Write the records out once more, exactly as they appear below.

_Source records_.
--------------------------------------------------
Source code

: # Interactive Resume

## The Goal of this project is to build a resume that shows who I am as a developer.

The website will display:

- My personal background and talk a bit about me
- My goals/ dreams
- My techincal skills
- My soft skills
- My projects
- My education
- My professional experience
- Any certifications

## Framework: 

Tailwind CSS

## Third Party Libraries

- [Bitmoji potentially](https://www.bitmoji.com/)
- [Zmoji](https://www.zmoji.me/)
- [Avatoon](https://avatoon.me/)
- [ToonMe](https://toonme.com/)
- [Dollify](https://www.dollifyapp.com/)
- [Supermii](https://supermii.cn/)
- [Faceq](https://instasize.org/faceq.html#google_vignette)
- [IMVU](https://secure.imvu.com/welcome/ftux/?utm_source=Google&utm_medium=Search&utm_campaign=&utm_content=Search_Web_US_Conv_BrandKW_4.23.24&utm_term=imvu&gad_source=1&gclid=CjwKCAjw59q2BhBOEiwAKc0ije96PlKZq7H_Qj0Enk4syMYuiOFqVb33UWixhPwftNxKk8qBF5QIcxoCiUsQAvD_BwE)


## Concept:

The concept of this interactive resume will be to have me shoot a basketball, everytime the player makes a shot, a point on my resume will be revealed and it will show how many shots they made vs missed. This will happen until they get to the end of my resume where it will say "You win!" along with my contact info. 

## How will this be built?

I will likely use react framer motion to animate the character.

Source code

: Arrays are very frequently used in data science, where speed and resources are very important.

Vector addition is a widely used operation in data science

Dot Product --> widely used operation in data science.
--------------------------------------------------
_Result for this task_.
Source code

: # Interactive Resume

## The Goal of this project is to build a resume that shows who I am as a developer.

The website will display:

- My personal background and talk a bit about me
- My goals/ dreams
- My techincal skills
- My soft skills
- My projects
- My education
- My professional experience
- Any certifications

## Framework: 

Tailwind CSS

## Third Party Libraries

- [Bitmoji potentially](https://www.bitmoji.com/)
- [Zmoji](https://www.zmoji.me/)
- [Avatoon](https://avatoon.me/)
- [ToonMe](https://toonme.com/)
- [Dollify](https://www.dollifyapp.com/)
- [Supermii](https://supermii.cn/)
- [Faceq](https://instasize.org/faceq.html#google_vignette)
- [IMVU](https://secure.imvu.com/welcome/ftux/?utm_source=Google&utm_medium=Search&utm_campaign=&utm_content=Search_Web_US_Conv_BrandKW_4.23.24&utm_term=imvu&gad_source=1&gclid=CjwKCAjw59q2BhBOEiwAKc0ije96PlKZq7H_Qj0Enk4syMYuiOFqVb33UWixhPwftNxKk8qBF5QIcxoCiUsQAvD_BwE)


## Concept:

The concept of this interactive resume will be to have me shoot a basketball, everytime the player makes a shot, a point on my resume will be revealed and it will show how many shots they made vs missed. This will happen until they get to the end of my resume where it will say "You win!" along with my contact info. 

## How will this be built?

I will likely use react framer motion to animate the character.

Source code

: Arrays are very frequently used in data science, where speed and resources are very important.

Vector addition is a widely used operation in data science

Dot Product --> widely used operation in data science.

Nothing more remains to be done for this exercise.